Camp Obvious also gets into matters about uncounted homeless youth and how they need to be better aided and the difficulties that come from how you identify what "homeless" is, precisely. Does couch surfing count? Sleeping in a car?

One section of Camp Obvious ends with a quote from special-education teacher Trina Allen that I find unhelpful, though it is true to a degree. It's this:
Trina Allen pointed out the disparity in allies, with politicians, cops, and connected business interests on one side, and everyone else on the other. Or, as she put it, "basically the people your policies, your police and your ideology currently and have historically subjugated."
C'mon, now. There is no bright red line that separates the good people from the bad people. But thinking that there is -- that "the opposition" is the devil -- is what has retarded progress in making things better for homeless folk for many, many years. Stop it, you ideological purists on both sides!

FIGHT TO REST

Nick Miller writes the cover story, "Fight to Rest." about the ever-ongoing battle between fixing the homeless situation and making Sacramento a gleaming City on a Hill [to paraphrase Reagan], For the Right to Rest homeless folks, organizer James "Faygo" Clark insists that the city's anti-camping ordinance simply has to go. 

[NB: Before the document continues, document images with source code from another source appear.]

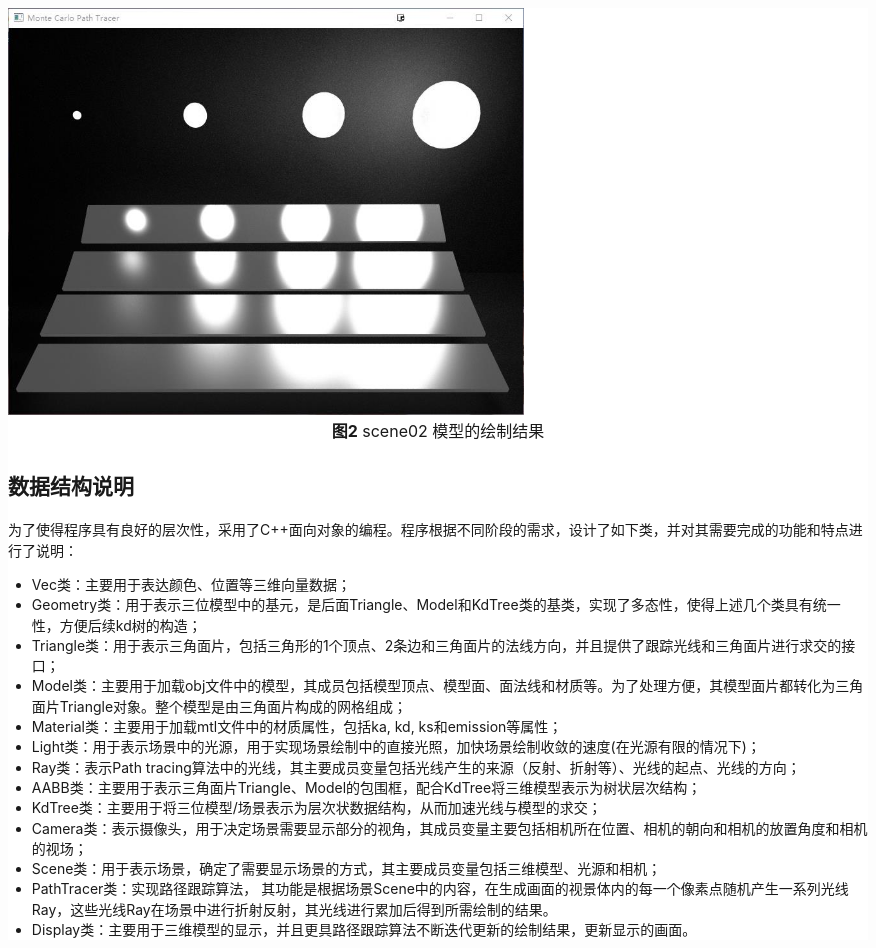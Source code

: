 <img src="imgs/scene02-result.jpg" width="60%">
<center><font size="3"><b>图2</b> scene02 模型的绘制结果</font></center>


## 数据结构说明

为了使得程序具有良好的层次性，采用了C++面向对象的编程。程序根据不同阶段的需求，设计了如下类，并对其需要完成的功能和特点进行了说明：

- Vec类：主要用于表达颜色、位置等三维向量数据；
- Geometry类：用于表示三位模型中的基元，是后面Triangle、Model和KdTree类的基类，实现了多态性，使得上述几个类具有统一性，方便后续kd树的构造；
- Triangle类：用于表示三角面片，包括三角形的1个顶点、2条边和三角面片的法线方向，并且提供了跟踪光线和三角面片进行求交的接口；
- Model类：主要用于加载obj文件中的模型，其成员包括模型顶点、模型面、面法线和材质等。为了处理方便，其模型面片都转化为三角面片Triangle对象。整个模型是由三角面片构成的网格组成；
- Material类：主要用于加载mtl文件中的材质属性，包括ka, kd, ks和emission等属性；
- Light类：用于表示场景中的光源，用于实现场景绘制中的直接光照，加快场景绘制收敛的速度(在光源有限的情况下)；
- Ray类：表示Path tracing算法中的光线，其主要成员变量包括光线产生的来源（反射、折射等）、光线的起点、光线的方向；
- AABB类：主要用于表示三角面片Triangle、Model的包围框，配合KdTree将三维模型表示为树状层次结构；
- KdTree类：主要用于将三位模型/场景表示为层次状数据结构，从而加速光线与模型的求交；
- Camera类：表示摄像头，用于决定场景需要显示部分的视角，其成员变量主要包括相机所在位置、相机的朝向和相机的放置角度和相机的视场；
- Scene类：用于表示场景，确定了需要显示场景的方式，其主要成员变量包括三维模型、光源和相机；
- PathTracer类：实现路径跟踪算法， 其功能是根据场景Scene中的内容，在生成画面的视景体内的每一个像素点随机产生一系列光线Ray，这些光线Ray在场景中进行折射反射，其光线进行累加后得到所需绘制的结果。
- Display类：主要用于三维模型的显示，并且更具路径跟踪算法不断迭代更新的绘制结果，更新显示的画面。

This makes perfect sense. There is no way around the fact that there will always be nights when homeless people are left with no choice but to camp outside somewhere where they can. Restricting camping to a legal Safe Ground campsite -- assuming one comes into being -- won't work because sometimes you don't have the means or time to get to the designated site.

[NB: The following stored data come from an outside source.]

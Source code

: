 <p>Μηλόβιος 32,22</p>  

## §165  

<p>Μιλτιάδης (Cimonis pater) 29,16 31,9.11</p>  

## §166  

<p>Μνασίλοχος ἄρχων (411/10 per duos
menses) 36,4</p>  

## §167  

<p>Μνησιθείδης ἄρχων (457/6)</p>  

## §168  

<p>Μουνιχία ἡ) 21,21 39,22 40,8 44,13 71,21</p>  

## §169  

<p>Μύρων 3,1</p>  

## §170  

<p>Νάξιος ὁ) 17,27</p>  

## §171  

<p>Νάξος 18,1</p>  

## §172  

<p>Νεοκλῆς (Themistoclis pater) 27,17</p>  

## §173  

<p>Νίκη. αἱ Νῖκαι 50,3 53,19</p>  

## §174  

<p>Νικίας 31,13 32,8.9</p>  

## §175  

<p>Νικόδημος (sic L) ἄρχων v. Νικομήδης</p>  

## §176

Sometimes there are emergencies, or unpredictable occurrences. It can be very, very difficult to be homeless oft-times, afterall.

What both the Right to Rest group and the city council need to do, independently, is lay out an idea of how it can be possible for homeless people to survive in the interim before Housing First fully takes hold. How can out-of-shelter homeless people live in a way that might be respectful of the needs of our city's leaders?

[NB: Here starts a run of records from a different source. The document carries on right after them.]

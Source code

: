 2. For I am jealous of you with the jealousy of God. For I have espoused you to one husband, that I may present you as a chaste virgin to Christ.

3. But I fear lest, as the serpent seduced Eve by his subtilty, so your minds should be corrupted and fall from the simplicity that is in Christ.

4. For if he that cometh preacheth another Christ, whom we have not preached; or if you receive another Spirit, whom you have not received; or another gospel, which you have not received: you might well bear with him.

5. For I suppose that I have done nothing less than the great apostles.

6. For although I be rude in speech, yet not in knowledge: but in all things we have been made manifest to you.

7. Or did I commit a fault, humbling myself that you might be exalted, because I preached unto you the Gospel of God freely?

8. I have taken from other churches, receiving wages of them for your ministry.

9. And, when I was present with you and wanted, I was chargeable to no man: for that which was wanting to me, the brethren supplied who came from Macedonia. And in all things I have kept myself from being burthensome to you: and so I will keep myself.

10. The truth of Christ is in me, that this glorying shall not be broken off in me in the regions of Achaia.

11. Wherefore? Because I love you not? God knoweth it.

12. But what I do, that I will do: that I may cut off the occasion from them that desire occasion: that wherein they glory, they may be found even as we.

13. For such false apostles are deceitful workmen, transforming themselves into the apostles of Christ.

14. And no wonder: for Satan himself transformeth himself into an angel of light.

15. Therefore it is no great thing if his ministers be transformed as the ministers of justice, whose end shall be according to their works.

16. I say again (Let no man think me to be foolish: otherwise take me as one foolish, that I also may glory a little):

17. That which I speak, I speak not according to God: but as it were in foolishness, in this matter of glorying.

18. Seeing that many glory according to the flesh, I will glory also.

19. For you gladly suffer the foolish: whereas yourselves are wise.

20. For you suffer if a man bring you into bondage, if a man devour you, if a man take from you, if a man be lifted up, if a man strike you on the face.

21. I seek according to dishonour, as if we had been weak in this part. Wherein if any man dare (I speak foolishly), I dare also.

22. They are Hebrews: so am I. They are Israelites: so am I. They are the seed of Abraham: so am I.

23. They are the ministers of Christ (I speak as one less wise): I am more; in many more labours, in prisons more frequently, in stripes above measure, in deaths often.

I, frankly, think there is a formulation "out there" that can be found and implemented that gives everybody 80% of what they feel they need.

What needs to happen NOW -- and boy-oh-boy, it is WAY past due -- is for people to think about what's possible, write things down, and be generous and understanding of the needs of the "other side."

There is a paper, "The Two Concepts of Liberty," written by Isaiah Berlin in 1958, that has come up in the most-recent episode of the popular philosophy podcast "Very Bad Wizards" about what liberty truly is. Certainly, the "cause" of the Right to Rest folks is one of getting recognition of liberty that is already theirs, but is not being recognized. Likewise, the city council has responsibilities and rights that have not been respected by Right to Rest. Perhaps a discussion about "what to do" could begin by convening a meeting to discuss the liberties that each group has or enforces/represents.

Writes Berlin early on in his text,
... our own attitudes and activities are likely to remain obscure to us, unless we understand the dominant issues of our own world. The greatest of these is the open war that is being fought between two systems of ideas which return different and conflicting answers to what has long been the central question of politics - the question of obedience and coercion. 'Why should I (or anyone) obey anyone else?' 'Why should I not live as I like?' 'Must I obey?' 'If I disobey, may I be coerced?' 'By whom, and to what degree, and in the name of what, and for the sake of what?' 
Upon the answers to the question of the permissible limits of coercion opposed views are held in the world today, each claiming the allegiance of very large numbers of men. It seems to me, therefore, that any aspect of this issue is worthy of examination.
THE BACKPACK DOCTORS 

There is a great article in the Feb. 5 -- Friday -- issue of the Bee, titled "Backpack doctors take health care to homeless." What these doctors do -- find homeless folk in hidden places to help them -- is something I didn't know was going on. Clearly from the content of the article what these doctors and their assistants do is meaningful and important. It's a wonderful, beautifully-written article by a reporter that, till now, was unknown to me: Sammy Caiola.